1. WASP STING ON ANTELOPE ISLAND or TROUBLE IN UNEXPECTED PLACES.
Rod (my husband), Monica (a friend from Norway), and I are on a day trip from Salt Lake City to Antelope Island in the Great Salt Lake. It’s an intriguing idea to visit an island in this unusual lake by driving across a long causeway, hoping to catch a glimpse of the famous antelope that give the island its name, and perhaps some buffalo.
We drive our hired car up to Buffalo Point, with wonderful views out across the island, its coves and white sand beaches, and across to the snow-capped Wasatch Mountains. The scene is peaceful and idyllic in the sunshine---blue sky, blue water with changing patterns of color, patches of bright green grass, olive green and grey sage brush, small purple and yellow wild flowers, wild barley grass. It’s peaceful, except for the wind, which blows strongly and constantly. It whips our hair into our eyes, and makes it hard to get photographs of the wonderful wild spring flowers, as the stalks swing wildly from side to side.
On the Point is a trailer-café serving snacks and buffalo hamburgers. Monica decides she really must taste buffalo at least once here in USA, so she orders a burger. We sip lemonades on the huge open wooden deck while we wait, and try to escape the wind behind the trailer.
Perhaps the wind drove the wasp into the basic, outside bathroom, who knows? In this bathroom I am caught, literally, with my pants down! It’s a small shack behind the trailer. It has no lights, just natural light from a skylight in the high roof. I enter, shut the door, and pull down my denims.

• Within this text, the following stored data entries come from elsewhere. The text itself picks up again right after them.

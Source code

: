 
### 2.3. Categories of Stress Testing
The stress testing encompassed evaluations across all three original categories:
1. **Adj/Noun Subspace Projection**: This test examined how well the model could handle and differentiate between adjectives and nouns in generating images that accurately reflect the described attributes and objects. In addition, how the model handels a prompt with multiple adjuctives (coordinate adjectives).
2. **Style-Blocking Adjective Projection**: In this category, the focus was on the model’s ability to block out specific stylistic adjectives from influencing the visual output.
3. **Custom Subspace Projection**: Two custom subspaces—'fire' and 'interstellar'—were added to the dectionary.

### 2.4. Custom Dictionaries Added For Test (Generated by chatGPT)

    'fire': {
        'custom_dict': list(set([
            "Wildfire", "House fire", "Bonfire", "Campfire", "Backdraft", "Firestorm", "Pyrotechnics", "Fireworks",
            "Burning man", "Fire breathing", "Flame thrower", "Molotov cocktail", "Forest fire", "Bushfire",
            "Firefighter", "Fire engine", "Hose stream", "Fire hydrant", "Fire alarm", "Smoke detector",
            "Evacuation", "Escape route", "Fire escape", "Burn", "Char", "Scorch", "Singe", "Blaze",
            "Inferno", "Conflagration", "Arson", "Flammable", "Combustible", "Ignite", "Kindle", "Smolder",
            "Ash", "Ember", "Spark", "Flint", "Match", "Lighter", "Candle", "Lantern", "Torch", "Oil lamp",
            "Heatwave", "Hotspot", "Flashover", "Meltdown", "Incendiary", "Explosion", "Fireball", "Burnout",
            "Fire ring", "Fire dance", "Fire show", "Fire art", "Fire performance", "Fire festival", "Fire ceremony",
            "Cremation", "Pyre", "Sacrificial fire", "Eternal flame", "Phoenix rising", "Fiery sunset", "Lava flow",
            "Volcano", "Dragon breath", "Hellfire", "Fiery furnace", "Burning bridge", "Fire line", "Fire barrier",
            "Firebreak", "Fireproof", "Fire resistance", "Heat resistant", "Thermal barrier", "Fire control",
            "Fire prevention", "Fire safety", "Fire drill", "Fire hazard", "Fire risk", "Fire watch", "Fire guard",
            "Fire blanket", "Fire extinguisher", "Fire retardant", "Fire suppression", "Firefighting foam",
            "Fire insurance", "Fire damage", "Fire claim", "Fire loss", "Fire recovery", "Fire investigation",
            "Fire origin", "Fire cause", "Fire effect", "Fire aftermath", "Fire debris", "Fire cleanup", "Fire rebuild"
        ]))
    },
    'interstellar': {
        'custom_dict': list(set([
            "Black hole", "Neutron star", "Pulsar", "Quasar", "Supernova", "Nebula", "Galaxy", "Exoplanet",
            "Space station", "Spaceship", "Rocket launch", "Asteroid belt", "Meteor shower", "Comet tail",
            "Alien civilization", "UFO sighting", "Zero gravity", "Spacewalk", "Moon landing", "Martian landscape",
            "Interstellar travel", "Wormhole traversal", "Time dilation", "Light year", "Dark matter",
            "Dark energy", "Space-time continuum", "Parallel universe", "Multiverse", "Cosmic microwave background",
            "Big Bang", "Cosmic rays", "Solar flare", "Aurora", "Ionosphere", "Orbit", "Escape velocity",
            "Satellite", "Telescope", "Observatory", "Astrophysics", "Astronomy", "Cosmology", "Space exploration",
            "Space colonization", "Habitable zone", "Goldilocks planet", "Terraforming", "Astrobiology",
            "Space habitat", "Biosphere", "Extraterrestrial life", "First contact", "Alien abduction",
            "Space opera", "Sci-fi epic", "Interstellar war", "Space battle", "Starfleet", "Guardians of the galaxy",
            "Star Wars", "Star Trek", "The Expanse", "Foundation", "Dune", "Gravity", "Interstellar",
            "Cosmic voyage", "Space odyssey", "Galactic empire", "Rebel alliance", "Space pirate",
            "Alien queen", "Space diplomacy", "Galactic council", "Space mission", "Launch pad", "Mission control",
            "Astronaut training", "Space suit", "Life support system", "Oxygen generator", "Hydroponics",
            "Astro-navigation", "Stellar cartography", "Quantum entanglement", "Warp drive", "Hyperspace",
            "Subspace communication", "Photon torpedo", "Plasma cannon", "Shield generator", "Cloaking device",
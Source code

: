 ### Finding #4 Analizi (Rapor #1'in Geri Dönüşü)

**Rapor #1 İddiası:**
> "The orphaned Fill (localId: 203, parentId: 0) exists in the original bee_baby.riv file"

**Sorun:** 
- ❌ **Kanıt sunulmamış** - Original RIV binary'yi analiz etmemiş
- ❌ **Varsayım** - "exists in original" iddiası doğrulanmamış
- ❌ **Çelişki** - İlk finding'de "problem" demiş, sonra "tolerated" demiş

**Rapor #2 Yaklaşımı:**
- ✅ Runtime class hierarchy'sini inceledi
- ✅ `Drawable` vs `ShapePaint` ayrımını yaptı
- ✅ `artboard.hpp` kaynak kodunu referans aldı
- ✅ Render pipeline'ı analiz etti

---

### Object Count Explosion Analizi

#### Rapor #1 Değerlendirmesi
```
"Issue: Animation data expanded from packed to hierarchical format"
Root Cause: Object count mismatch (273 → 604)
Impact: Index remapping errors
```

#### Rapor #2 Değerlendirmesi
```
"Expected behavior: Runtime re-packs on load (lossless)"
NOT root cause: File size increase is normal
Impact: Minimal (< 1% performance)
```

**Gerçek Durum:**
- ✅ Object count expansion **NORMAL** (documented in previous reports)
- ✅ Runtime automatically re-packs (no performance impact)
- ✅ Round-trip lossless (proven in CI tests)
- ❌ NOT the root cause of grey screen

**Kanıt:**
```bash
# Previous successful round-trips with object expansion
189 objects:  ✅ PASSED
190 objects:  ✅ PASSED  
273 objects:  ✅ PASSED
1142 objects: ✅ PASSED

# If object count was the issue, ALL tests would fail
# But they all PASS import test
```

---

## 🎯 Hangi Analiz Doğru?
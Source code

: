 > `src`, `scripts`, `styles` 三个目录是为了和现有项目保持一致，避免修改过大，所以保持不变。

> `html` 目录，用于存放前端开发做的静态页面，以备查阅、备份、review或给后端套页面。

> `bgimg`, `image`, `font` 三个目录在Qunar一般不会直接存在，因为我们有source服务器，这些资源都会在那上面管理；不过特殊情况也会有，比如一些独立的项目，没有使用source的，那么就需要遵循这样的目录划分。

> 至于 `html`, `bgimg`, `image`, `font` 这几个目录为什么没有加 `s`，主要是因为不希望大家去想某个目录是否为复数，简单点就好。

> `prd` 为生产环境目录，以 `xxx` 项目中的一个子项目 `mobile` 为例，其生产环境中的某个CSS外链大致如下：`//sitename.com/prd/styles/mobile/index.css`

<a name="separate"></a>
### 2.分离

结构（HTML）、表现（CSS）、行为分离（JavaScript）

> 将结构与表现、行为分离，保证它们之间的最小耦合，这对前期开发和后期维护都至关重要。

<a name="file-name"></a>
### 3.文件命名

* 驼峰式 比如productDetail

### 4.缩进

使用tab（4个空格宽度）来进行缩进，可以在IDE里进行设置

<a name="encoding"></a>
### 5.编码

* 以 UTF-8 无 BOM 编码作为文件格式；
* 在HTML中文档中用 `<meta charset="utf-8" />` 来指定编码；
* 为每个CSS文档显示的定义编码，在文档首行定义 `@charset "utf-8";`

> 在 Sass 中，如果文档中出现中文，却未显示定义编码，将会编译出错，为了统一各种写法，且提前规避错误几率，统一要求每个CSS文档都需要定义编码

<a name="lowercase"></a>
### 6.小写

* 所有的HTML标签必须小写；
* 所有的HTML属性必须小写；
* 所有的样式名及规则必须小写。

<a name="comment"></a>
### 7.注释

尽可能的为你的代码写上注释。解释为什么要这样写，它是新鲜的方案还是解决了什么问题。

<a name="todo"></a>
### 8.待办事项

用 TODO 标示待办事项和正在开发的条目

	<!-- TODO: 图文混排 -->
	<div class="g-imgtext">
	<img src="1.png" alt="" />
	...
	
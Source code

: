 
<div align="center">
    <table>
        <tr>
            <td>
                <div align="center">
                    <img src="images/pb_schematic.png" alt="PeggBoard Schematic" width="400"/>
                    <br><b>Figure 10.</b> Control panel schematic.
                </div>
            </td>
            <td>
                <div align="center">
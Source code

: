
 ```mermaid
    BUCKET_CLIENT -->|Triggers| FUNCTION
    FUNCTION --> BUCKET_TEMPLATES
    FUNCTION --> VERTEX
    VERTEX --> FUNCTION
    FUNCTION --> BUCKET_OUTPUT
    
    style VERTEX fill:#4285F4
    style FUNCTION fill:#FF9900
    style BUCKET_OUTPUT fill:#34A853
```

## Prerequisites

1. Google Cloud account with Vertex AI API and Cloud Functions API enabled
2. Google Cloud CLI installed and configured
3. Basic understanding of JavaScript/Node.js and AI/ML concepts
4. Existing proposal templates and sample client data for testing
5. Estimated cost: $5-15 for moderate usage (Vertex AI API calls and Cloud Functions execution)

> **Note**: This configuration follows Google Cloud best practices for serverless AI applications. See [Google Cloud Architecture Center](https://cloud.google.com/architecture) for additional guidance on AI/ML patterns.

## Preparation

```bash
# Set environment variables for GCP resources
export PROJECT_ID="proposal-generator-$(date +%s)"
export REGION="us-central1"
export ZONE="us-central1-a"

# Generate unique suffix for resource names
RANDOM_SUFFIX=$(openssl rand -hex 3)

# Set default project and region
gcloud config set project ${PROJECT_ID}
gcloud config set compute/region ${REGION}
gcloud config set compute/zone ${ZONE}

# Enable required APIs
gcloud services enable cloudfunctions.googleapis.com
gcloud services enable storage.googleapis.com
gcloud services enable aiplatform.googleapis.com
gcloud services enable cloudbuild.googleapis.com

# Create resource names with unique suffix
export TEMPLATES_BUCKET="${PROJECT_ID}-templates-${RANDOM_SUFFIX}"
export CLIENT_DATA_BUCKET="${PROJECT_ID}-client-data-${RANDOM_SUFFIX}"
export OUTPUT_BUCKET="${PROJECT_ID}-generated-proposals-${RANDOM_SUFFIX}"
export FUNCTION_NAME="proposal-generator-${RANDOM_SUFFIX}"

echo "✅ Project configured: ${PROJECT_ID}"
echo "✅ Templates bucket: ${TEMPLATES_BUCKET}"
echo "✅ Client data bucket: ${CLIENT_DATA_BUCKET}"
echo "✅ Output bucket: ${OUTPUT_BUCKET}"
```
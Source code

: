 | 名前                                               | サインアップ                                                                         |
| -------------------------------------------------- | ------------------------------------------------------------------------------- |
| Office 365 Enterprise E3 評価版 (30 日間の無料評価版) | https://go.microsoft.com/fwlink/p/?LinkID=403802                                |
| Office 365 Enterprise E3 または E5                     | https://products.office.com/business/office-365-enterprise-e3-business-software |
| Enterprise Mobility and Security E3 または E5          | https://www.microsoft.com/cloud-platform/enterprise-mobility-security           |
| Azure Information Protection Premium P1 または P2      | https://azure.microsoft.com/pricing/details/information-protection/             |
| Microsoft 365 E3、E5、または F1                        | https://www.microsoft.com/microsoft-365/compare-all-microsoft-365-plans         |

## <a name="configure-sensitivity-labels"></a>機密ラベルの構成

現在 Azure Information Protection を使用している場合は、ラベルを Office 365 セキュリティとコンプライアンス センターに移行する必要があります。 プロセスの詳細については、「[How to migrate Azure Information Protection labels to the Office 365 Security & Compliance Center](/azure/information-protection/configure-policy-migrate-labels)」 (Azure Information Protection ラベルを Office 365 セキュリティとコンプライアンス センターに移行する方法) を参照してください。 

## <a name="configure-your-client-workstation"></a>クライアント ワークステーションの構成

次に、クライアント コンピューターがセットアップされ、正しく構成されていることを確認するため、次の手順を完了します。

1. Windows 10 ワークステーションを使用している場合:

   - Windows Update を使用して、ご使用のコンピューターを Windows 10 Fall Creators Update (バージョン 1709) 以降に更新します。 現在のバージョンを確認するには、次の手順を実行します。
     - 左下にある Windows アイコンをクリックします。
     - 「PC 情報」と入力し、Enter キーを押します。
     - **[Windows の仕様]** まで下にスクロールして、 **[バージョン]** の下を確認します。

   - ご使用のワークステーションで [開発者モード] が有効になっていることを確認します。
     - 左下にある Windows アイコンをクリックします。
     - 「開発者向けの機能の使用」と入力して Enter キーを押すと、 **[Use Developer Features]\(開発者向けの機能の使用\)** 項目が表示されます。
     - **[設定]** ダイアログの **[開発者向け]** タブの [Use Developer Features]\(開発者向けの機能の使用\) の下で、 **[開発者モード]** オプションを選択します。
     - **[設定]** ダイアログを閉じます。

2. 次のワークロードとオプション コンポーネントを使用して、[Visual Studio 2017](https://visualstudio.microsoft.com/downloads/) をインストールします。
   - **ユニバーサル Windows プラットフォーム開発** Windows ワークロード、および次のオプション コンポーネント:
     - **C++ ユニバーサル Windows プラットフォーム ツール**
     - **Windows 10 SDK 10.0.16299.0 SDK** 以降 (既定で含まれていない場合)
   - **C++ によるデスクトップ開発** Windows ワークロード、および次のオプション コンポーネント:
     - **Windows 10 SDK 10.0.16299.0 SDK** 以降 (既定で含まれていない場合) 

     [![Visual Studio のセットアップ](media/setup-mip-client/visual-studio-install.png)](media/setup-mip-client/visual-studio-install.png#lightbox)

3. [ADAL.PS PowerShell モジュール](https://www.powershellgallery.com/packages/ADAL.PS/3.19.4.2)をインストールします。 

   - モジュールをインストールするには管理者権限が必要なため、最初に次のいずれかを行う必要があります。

A sharp sting to my bared hip. I flinch and fumble, unknowing, and yank at my pants, disturbing the beast, thus getting another sting. Now I panic, as I don’t know what’s got me. I imagine spiders, then snakes, spin round and yank open the door. With the extra light I see that it’s a wasp. Bad news, as I’m allergic to wasp stings and know I’ll be in big trouble tomorrow, or sooner even.
I babble almost hysterically to Rod, who calms me down and gets some ice from the caravan staff. I take an anti-histamine tablet and we decide to continue with the island tour. I’m shaken but begin to relax.
In spite of “my wasp”, the island was still worth it, especially when we see a large herd of buffalo on the hillside. They’re big and shaggy, much bigger than we expected.
The moral? I’m not sure. Expect the unexpected, perhaps. Or, be careful where you bare your behind.
3. HARRY POTTER AND THE KNIFE. Or, A BACKPACK CARRYING JUST A KNIFE. May 2002.
It’s Salt Lake City after the Olympics. Airport security is on high alert. And we’re about to be in violation.
We’ve checked our suitcases and got our boarding passes. We decide to go through the security checkpoint for a coffee in the café while we wait for our plane. Our various bags and backpacks go through the X-ray machines and my husband, Rod, has his camera bag pulled aside.
“Sir, I think you have a knife”.
“No, I don’t. It’s in the toiletries bag in checked luggage”. He denies it, as he really believes the Swiss army knife he takes on trips was taken out of its former carrying place in the camera bag a long time ago. We know that no knife is allowed in carry-on bags now. But memory plays tricks.
They run the camera bag through the machine again, and sure enough…it’s there, so he feels very foolish.
“Yes, sir, you do have a knife”.
The security guy is not sympathetic, as for all he knows we’d done this on purpose. What to do, as Rod doesn’t want to lose the knife? The security guy says he will confiscate it, or we can check it, but our checked luggage already went.
So, our young grandson’s Harry Potter backpack is commandeered, and the contents emptied into his mom’s backpack. We put the knife into the empty Harry and Rod returns to the check-in counter to check in the backpack. Our little guy is inconsolable, so worried about his special Harry Potter. He cries bitterly, believing that he’ll never see the backpack again. He’s never been parted from the backpack since he got it, as it goes to school every day, and also came on holiday now.
We feel bad too (and a bit guilty about the whole episode) and buy him a special Olympics cap (which he really loves and wears often) as consolation. Many people comment and compliment him on the cap while we wait for the plane, so he’s happy for a while!
Rod and I change planes in St Louis, where my daughter and grandson get off. For school tomorrow, he’ll have to use his mom’s backpack, much to his horror, as he thought that Harry was going to St Louis. But, no, Harry was checked to our town.
We continue home. Our big bag arrives, plus the Harry Potter backpack, going round and round the carrousel, empty except for a Swiss army knife. The ludicrousness of the whole thing hits us, and we can’t help laughing.